Can the Intel TDT technology detect registry-based malware attacks?

1 Like

Yes, Intel Threat Detection Technology (TDT) integrated into COMODO Internet Security can detect various types of malware attacks, including registry-based ones. Intel TDT uses hardware telemetry and real-time behavioral detections to identify threats such as fileless malware, cryptomining, polymorphic malware, and ransomware.

This technology works directly on the CPU, below the operating system, allowing for faster and more effective threat detectionÂą. When a threat is detected, TDT sends alerts to integrated security solutions, such as COMODO Internet Security, so they can take appropriate action.

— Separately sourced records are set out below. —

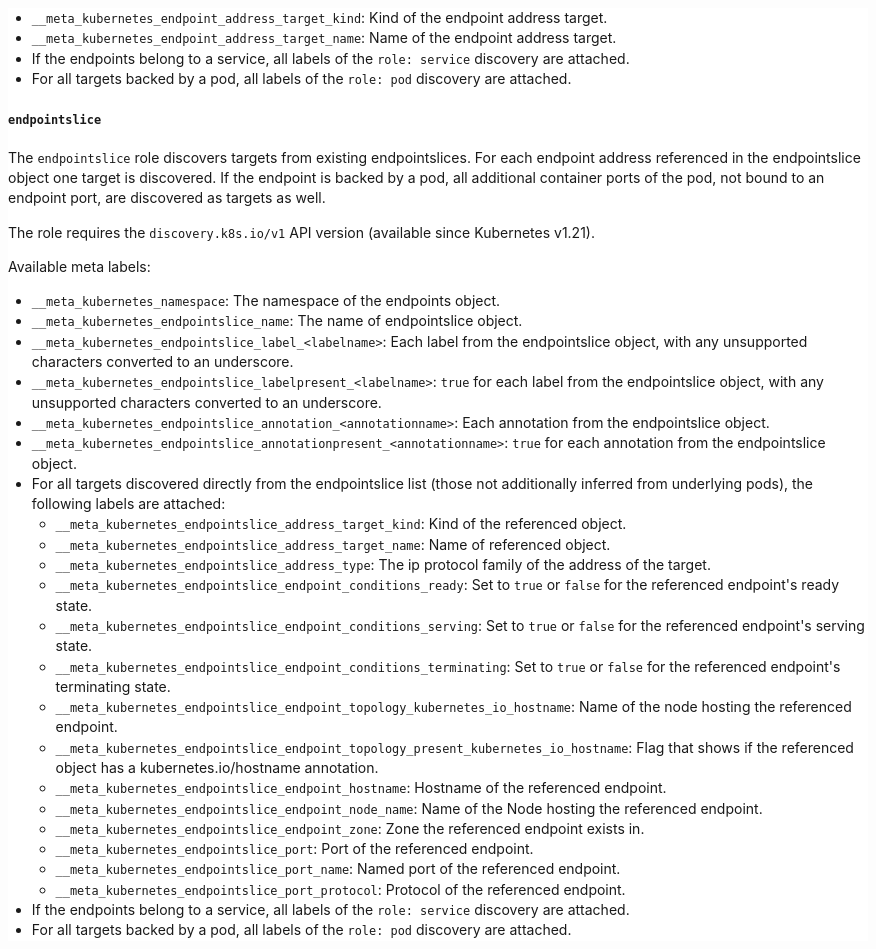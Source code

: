   * `__meta_kubernetes_endpoint_address_target_kind`: Kind of the endpoint address target.
  * `__meta_kubernetes_endpoint_address_target_name`: Name of the endpoint address target.
* If the endpoints belong to a service, all labels of the `role: service` discovery are attached.
* For all targets backed by a pod, all labels of the `role: pod` discovery are attached.

#### `endpointslice`

The `endpointslice` role discovers targets from existing endpointslices. For each endpoint
address referenced in the endpointslice object one target is discovered. If the endpoint is backed by a pod, all
additional container ports of the pod, not bound to an endpoint port, are discovered as targets as well.

The role requires the `discovery.k8s.io/v1` API version (available since Kubernetes v1.21).

Available meta labels:

* `__meta_kubernetes_namespace`: The namespace of the endpoints object.
* `__meta_kubernetes_endpointslice_name`: The name of endpointslice object.
* `__meta_kubernetes_endpointslice_label_<labelname>`: Each label from the endpointslice object, with any unsupported characters converted to an underscore.
* `__meta_kubernetes_endpointslice_labelpresent_<labelname>`: `true` for each label from the endpointslice object, with any unsupported characters converted to an underscore.
* `__meta_kubernetes_endpointslice_annotation_<annotationname>`: Each annotation from the endpointslice object.
* `__meta_kubernetes_endpointslice_annotationpresent_<annotationname>`: `true` for each annotation from the endpointslice object.
* For all targets discovered directly from the endpointslice list (those not additionally inferred
  from underlying pods), the following labels are attached:
  * `__meta_kubernetes_endpointslice_address_target_kind`: Kind of the referenced object.
  * `__meta_kubernetes_endpointslice_address_target_name`: Name of referenced object.
  * `__meta_kubernetes_endpointslice_address_type`: The ip protocol family of the address of the target.
  * `__meta_kubernetes_endpointslice_endpoint_conditions_ready`: Set to `true` or `false` for the referenced endpoint's ready state.
  * `__meta_kubernetes_endpointslice_endpoint_conditions_serving`: Set to `true` or `false` for the referenced endpoint's serving state.
  * `__meta_kubernetes_endpointslice_endpoint_conditions_terminating`: Set to `true` or `false` for the referenced endpoint's terminating state.
  * `__meta_kubernetes_endpointslice_endpoint_topology_kubernetes_io_hostname`: Name of the node hosting the referenced endpoint.
  * `__meta_kubernetes_endpointslice_endpoint_topology_present_kubernetes_io_hostname`: Flag that shows if the referenced object has a kubernetes.io/hostname annotation.
  * `__meta_kubernetes_endpointslice_endpoint_hostname`: Hostname of the referenced endpoint.
  * `__meta_kubernetes_endpointslice_endpoint_node_name`: Name of the Node hosting the referenced endpoint.
  * `__meta_kubernetes_endpointslice_endpoint_zone`: Zone the referenced endpoint exists in.
  * `__meta_kubernetes_endpointslice_port`: Port of the referenced endpoint.
  * `__meta_kubernetes_endpointslice_port_name`: Named port of the referenced endpoint.
  * `__meta_kubernetes_endpointslice_port_protocol`: Protocol of the referenced endpoint.
* If the endpoints belong to a service, all labels of the `role: service` discovery are attached.
* For all targets backed by a pod, all labels of the `role: pod` discovery are attached.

TDT in CIS is currently capable of detecting cryptolockers only.

1 Like

It can detect ransomwares,trojans,unknown malware etc not only cryptolockers

1 Like

More about Intel TDT and what it does in this Microsoft article: Intel Threat Detection Technology

2 Likes

Intel TDT is not a silver bullet, its applicability is limited to specific malware behavior, it is based on monitoring for specific computational patterns during code execution with processor’s PMU and ML on Intel Graphics (that’s why processors without integrated graphics are not supported).
Accelerated memory scanning is not yet implemented in CIS as far as I know

1 Like

That’s a letdown. Are those really accurate information, or rather based on wild guesses? Can any staffmembers come out to clarify whether the TDT technology detects malware beyond cryptolockers?

1 Like

Gene more than likely made that conclusion based on performing tests against it. Comodo will not tell you how it is implemented in its currant form other than basic PR and marketing statements. If you want to know for yourself you are going to have to test it with various types of malware yourself.

1 Like

My guess right now is that it’s also possible that both New_Style_xd and Nik123 did their tests as well and the discrepancy between their results and those of Gene’s might be easily explained by the possibility that they have different computer specs to each other and therefore the TDT might work out differently in them.

The best way to find out is have the Austria-based AV-TEST or the like to run multiple meticulous tests on Comodo’s TDT.

1 Like

COMODO no longer performs antivirus testing on AV-TEST, there is a post here on the forum explaining this problem between the two companies, if anyone knows of this link they could post it here.